USGS/NASA Landsat data
Despite being mostly smothered by a glacier averaging 200 meters thick, one of Iceland’s largest and most active volcanoes still manages to belch surprisingly large quantities of carbon dioxide (CO2) into the atmosphere, new research reveals.
To help lift the veil on Katla (center right, above), which lies near the southernmost tip of Iceland, researchers flew a sensor-laden aircraft around the peak at low altitude three times in 2016 and 2017. At some points near the volcano, CO2 levels were about 8% higher than normal. Using computer simulations, the team identified a few possible sources of the excess CO2, including locations on the western flank of the volcano where meltwater full of dissolved gases emerges from beneath the peak-covering glacier. Other potential sources include some of the sinkholelike features that pepper the glacier near its peak.
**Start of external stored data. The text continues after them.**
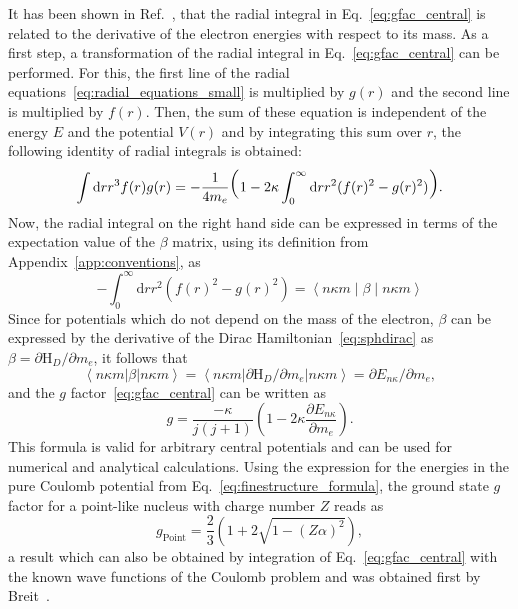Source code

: It has been shown in Ref.~\cite{Karshenboim2005}, that the radial integral in Eq.~\eqref{eq:gfac_central} is related to the derivative of the electron energies with respect to its mass. As a first step, a transformation of the radial integral in Eq.~\eqref{eq:gfac_central} can be performed. For this, the first line of the radial equations~\eqref{eq:radial_equations_small} is multiplied by $g(r)$ and the second line is multiplied by $f(r)$. Then, the sum of these equation is independent of the energy $E$ and the potential $V(r)$ and by integrating this sum over $r$, the following identity of radial integrals is obtained:
\begin{equation}
\int\mathrm{d}r r^3 f(r)g(r) = -\frac{1}{4m_e}
\text{\huge(}1-2\kappa \int_0^\infty\mathrm{d}r r^2 (f(r)^2-g(r)^2)\text{\huge)}.
\end{equation}
Now, the radial integral on the right hand side can be expressed in terms of the expectation value of the $\beta$ matrix, using its definition from Appendix~\ref{app:conventions}, as
\begin{equation}
-\int_0^\infty\mathrm{d}r r^2 (f(r)^2-g(r)^2)=\left<n\kappa m\middle|\beta\middle|n\kappa m\right>
\end{equation}
Since for potentials which do not depend on the mass of the electron, $\beta$ can be expressed by the derivative of the Dirac Hamiltonian~\eqref{eq:sphdirac} as $\beta = \partial\text{H}_D/\partial m_e$, it follows that
\begin{equation}
\left<n\kappa m\right|\beta\left|n\kappa m\right> = \left<n\kappa m\right|\partial\text{H}_D/\partial m_e\left|n\kappa m\right> = \partial E_{n\kappa}/\partial m_e,
\end{equation}
and the $g$ factor~\eqref{eq:gfac_central} can be written as
\begin{equation}
g = \frac{-\kappa}{j(j+1)}\left( 1-2\kappa\frac{\partial E_{n\kappa}}{\partial m_e}\right).
\label{eq:gfac_viaDeriv}
\end{equation}
This formula is valid for arbitrary central potentials and can be used for numerical and analytical calculations. Using the expression for the energies in the pure Coulomb potential from Eq.~\eqref{eq:finestructure_formula}, the ground state $g$ factor for a point-like nucleus with charge number $Z$ reads as
\begin{equation}
\label{eq:point_gfac}
g_{\text{Point}}=\frac{2}{3}\left( 1+2\sqrt{1-(Z\alpha)^2}\right),
\end{equation}
a result which can also be obtained by integration of Eq.~\eqref{eq:gfac_central} with the known wave functions of the Coulomb problem and was obtained first by Breit~\cite{breit1928}.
Based on the team’s models and data, Katla is emitting somewhere between 12,000 and 24,000 metric tons of carbon dioxide each day, the researchers report online this week in Geophysical Research Letters. That’s several times higher than previous estimates of emissions from all of Iceland’s volcanoes combined—which may be vastly underestimated because only two of that nation’s subglacial volcanoes have had their emissions measured in detail.
Scientists estimate that volcanoes worldwide emit, on average, about 1.5 metric tons of CO2 per day (only about 2% of the amount that human activity causes). Yet that estimate may be far too low because it’s based on measurements from only 33 of the world’s most volcanically active peaks (only three of which are ice-covered), among the 1500 or so that have erupted in the past 10,000 years. More data gathered from Iceland—as well as Antarctica, which is home to dozens of ice-smothered volcanoes—may help scientists come up with a better estimate for volcanic CO2 emissions.